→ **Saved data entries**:
■ ■ ■ ■ ■ ■ ■
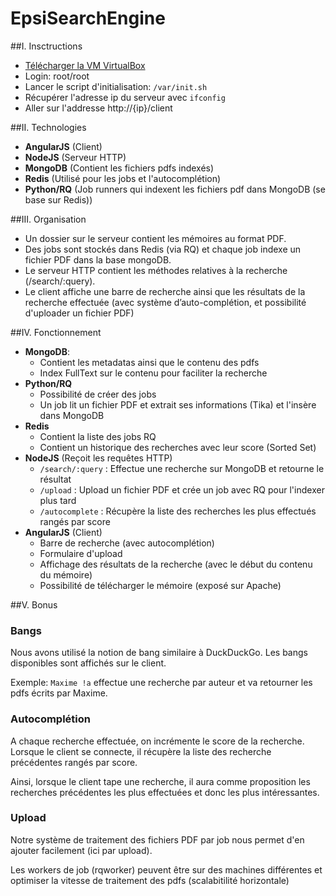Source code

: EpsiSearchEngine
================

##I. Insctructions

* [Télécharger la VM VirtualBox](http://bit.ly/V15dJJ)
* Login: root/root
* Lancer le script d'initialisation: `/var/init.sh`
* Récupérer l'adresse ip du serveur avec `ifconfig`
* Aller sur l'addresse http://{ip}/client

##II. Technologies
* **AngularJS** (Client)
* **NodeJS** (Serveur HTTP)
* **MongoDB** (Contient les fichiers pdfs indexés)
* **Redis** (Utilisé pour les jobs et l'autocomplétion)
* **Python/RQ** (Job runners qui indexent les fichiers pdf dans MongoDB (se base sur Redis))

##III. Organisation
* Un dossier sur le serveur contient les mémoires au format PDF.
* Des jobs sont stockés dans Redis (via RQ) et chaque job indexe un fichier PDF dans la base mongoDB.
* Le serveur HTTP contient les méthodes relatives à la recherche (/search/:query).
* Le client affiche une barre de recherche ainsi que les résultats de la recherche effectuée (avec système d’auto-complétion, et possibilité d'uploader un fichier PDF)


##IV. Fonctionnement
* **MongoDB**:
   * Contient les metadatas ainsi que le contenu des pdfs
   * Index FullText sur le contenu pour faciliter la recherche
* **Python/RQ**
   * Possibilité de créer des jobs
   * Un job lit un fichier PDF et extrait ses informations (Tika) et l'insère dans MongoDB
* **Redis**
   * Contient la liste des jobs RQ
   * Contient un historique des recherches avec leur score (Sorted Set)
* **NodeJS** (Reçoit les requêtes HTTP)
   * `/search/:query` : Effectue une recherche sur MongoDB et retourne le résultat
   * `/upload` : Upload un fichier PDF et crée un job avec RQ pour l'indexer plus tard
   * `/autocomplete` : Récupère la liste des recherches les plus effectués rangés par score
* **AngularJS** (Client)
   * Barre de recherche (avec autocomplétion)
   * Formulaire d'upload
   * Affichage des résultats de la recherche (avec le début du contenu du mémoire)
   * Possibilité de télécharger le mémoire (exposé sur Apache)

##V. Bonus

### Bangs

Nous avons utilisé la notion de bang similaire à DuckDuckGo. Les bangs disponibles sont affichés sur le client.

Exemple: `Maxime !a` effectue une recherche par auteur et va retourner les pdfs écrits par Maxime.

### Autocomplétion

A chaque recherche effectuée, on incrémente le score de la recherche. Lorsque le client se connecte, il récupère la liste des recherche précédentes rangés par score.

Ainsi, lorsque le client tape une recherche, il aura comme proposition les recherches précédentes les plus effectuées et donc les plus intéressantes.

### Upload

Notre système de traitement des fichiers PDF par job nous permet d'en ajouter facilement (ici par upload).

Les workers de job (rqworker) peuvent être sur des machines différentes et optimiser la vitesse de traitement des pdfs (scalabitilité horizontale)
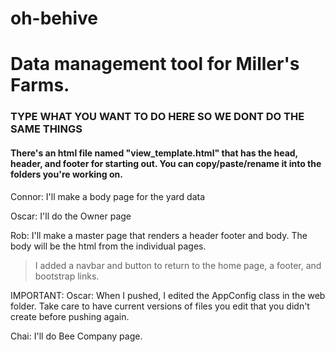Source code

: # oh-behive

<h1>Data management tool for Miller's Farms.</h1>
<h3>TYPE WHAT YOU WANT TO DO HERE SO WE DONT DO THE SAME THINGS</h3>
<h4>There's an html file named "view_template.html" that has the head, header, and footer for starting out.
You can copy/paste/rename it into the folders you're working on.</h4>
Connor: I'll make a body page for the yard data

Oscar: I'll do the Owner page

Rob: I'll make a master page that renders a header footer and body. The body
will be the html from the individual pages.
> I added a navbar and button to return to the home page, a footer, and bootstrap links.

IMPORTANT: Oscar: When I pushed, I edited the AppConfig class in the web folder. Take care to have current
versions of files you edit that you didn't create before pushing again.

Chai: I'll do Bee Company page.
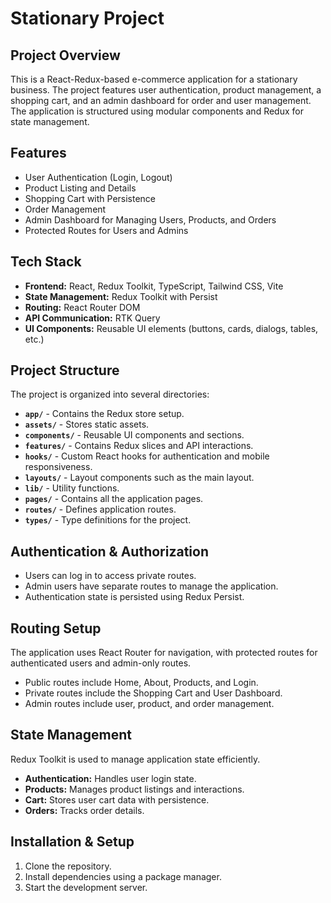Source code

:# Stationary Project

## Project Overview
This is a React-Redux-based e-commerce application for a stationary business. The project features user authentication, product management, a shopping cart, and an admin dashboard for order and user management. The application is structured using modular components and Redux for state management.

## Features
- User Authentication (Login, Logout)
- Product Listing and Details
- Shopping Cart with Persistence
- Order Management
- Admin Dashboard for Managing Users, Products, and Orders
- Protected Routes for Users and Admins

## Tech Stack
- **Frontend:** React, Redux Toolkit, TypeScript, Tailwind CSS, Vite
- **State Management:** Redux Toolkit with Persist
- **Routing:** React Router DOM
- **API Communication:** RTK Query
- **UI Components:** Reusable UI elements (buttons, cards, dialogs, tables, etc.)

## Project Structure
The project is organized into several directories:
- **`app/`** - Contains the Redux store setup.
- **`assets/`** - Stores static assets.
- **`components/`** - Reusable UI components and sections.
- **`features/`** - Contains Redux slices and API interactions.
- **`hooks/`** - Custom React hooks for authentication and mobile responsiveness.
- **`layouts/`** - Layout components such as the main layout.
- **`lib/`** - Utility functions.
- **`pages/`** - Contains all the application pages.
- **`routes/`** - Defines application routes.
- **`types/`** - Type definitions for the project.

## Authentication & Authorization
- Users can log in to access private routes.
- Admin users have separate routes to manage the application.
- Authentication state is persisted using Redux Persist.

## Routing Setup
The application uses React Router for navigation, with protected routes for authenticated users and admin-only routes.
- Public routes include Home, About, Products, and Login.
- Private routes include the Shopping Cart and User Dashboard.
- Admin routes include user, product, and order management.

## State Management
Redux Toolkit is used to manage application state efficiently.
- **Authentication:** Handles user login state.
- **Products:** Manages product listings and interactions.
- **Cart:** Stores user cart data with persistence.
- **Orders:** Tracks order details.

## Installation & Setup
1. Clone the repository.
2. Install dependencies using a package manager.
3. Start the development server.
■ ■ ■ ■ ■ ■ ■
→ **WHAT IS EXPECTED**:
Line count for the word "footer": please state how many lines of the records above contain it, and nothing else.

→ **SOLUTION TO THE EXERCISE**:
3